Role of Albumin for Neuroprotection
The Albumin in Subarachnoid Hemorrhage (ALISAH), a multicenter pilot study with 48 patients, reported the beneficial neuroprotective effect of 25% albumin when administered daily for 7 days.169 Neurological outcome was measured at the end of 90 days. In severe TBI patients, the Saline versus Albumin Fluid Evaluation (SAFE) study revealed increased mortality at the end of 2 years when patients were resuscitated with 4% albumin compared with 0.9% saline.170 The cause of the increase in mortality with the 4% albumin resuscitation group is not known, but increased ICP secondary to 4% albumin administration is a likely explanation.171 One should note that 4% albumin is used in the SAFE study in contrast to 25% hyperoncotic solution in the ALISAH study. A large placebo controlled RCT is needed to confirm the benefit of the ALISAH trial. Until such confirmation one should be cautious with the use of albumin as a neuroprotective agent in light of the results of the SAFE study 2-year follow-up.
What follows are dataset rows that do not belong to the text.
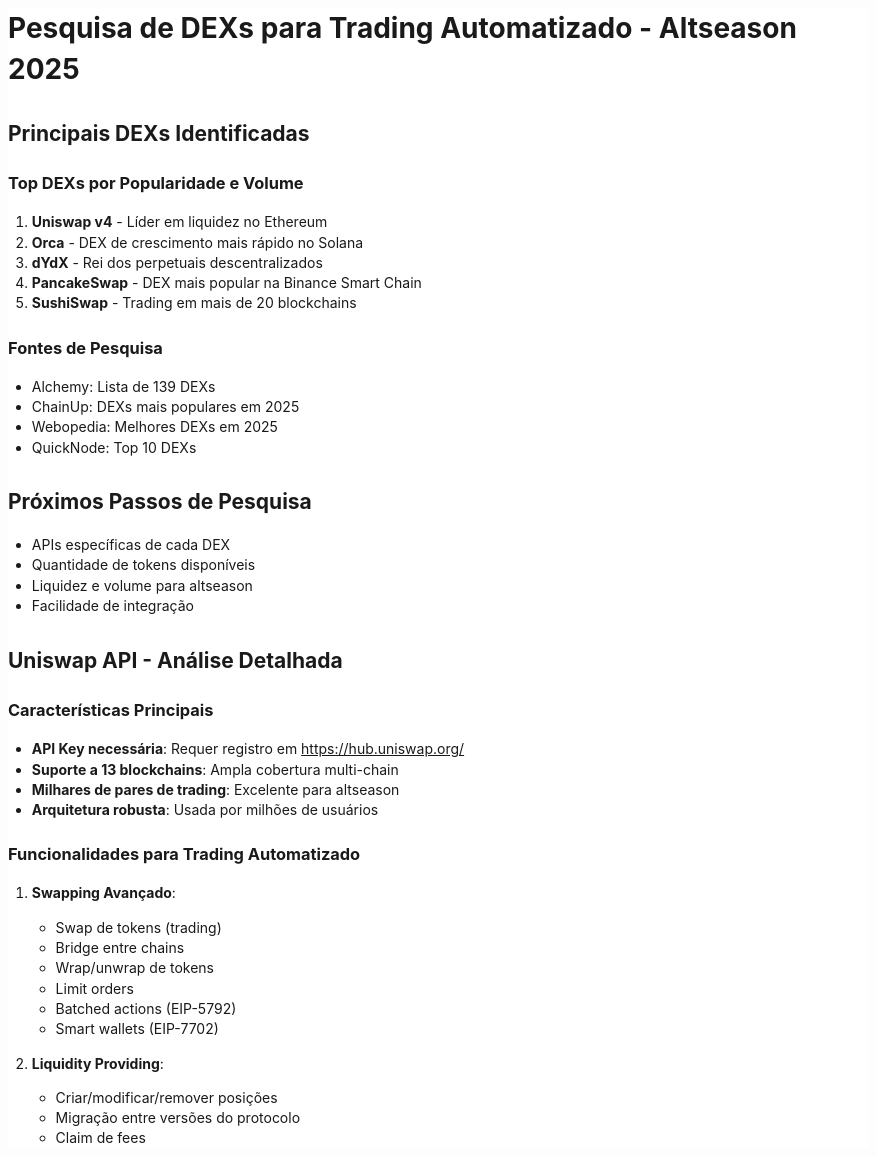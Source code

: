 # Pesquisa de DEXs para Trading Automatizado - Altseason 2025

## Principais DEXs Identificadas

### Top DEXs por Popularidade e Volume
1. **Uniswap v4** - Líder em liquidez no Ethereum
2. **Orca** - DEX de crescimento mais rápido no Solana  
3. **dYdX** - Rei dos perpetuais descentralizados
4. **PancakeSwap** - DEX mais popular na Binance Smart Chain
5. **SushiSwap** - Trading em mais de 20 blockchains

### Fontes de Pesquisa
- Alchemy: Lista de 139 DEXs
- ChainUp: DEXs mais populares em 2025
- Webopedia: Melhores DEXs em 2025
- QuickNode: Top 10 DEXs

## Próximos Passos de Pesquisa
- APIs específicas de cada DEX
- Quantidade de tokens disponíveis
- Liquidez e volume para altseason
- Facilidade de integração



## Uniswap API - Análise Detalhada

### Características Principais
- **API Key necessária**: Requer registro em https://hub.uniswap.org/
- **Suporte a 13 blockchains**: Ampla cobertura multi-chain
- **Milhares de pares de trading**: Excelente para altseason
- **Arquitetura robusta**: Usada por milhões de usuários

### Funcionalidades para Trading Automatizado
1. **Swapping Avançado**:
   - Swap de tokens (trading)
   - Bridge entre chains
   - Wrap/unwrap de tokens
   - Limit orders
   - Batched actions (EIP-5792)
   - Smart wallets (EIP-7702)

2. **Liquidity Providing**:
   - Criar/modificar/remover posições
   - Migração entre versões do protocolo
   - Claim de fees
Surgeon may apply a temporary clip to the feeding vessel to produce localized hypotension to reduce the vascularity of the aneurysm. This facilitates dissection around the neck of the aneurysm enabling the surgeon to place a permanent clip in difficult cases. The application of a temporary clip also reduces the incidence of intraoperative aneurysm rupture.172 After the temporary clip is placed, mean arterial pressure should be maintained or elevated to improve perfusion through collateral circulation while avoiding hypotensive episodes. The safe duration of temporary clipping is not entirely known.173,174 However, temporary clipping for an MCA aneurysm should preferably be limited to <10 minutes.173 A duration >20 minutes of temporary clipping on any intracranial artery puts the patient at risk for ischemia.175,176 Patients with poor neurological grades, elderly patients, those with delayed surgery (4 to 10 d after SAH), or patients with episodes of multiple clipping increase the risk for ischemia and stroke.177
During temporary clipping, burst suppression on EEG using propofol is commonly practiced; however, a beneficial clinical outcome of this practice is not demonstrated, according to the subset analysis of IHAST II in which patients received supplemental drug for neuroprotection when a temporary clip was applied.178 Intraoperative hypothermia did not affect the outcome of patients who had a temporary occlusion.178
A surgeon may request a brief period of induced hypotension to gain surgical access to the base of the aneurysm. The traditional methods of induced hypotension using nitroprusside and nitroglycerine are likely to result in prolonged hypotension, which may increase the risk for cerebral ischemia. A retrospective data analysis from 2 centers in the United States showed that adenosine can be safely used to produce transient flow arrest without adverse cardiac or neurological outcome in patients with low risk for coronary artery disease.179–182 A mean duration of 45 seconds of circulatory arrest can be achieved with 0.3 to 0.4 mg/kg of adenosine.179 However, one should be prepared to manage prolonged asystolic arrest. Pacer pads should be applied for external pacing and equipment should be kept ready for transvenous pacing.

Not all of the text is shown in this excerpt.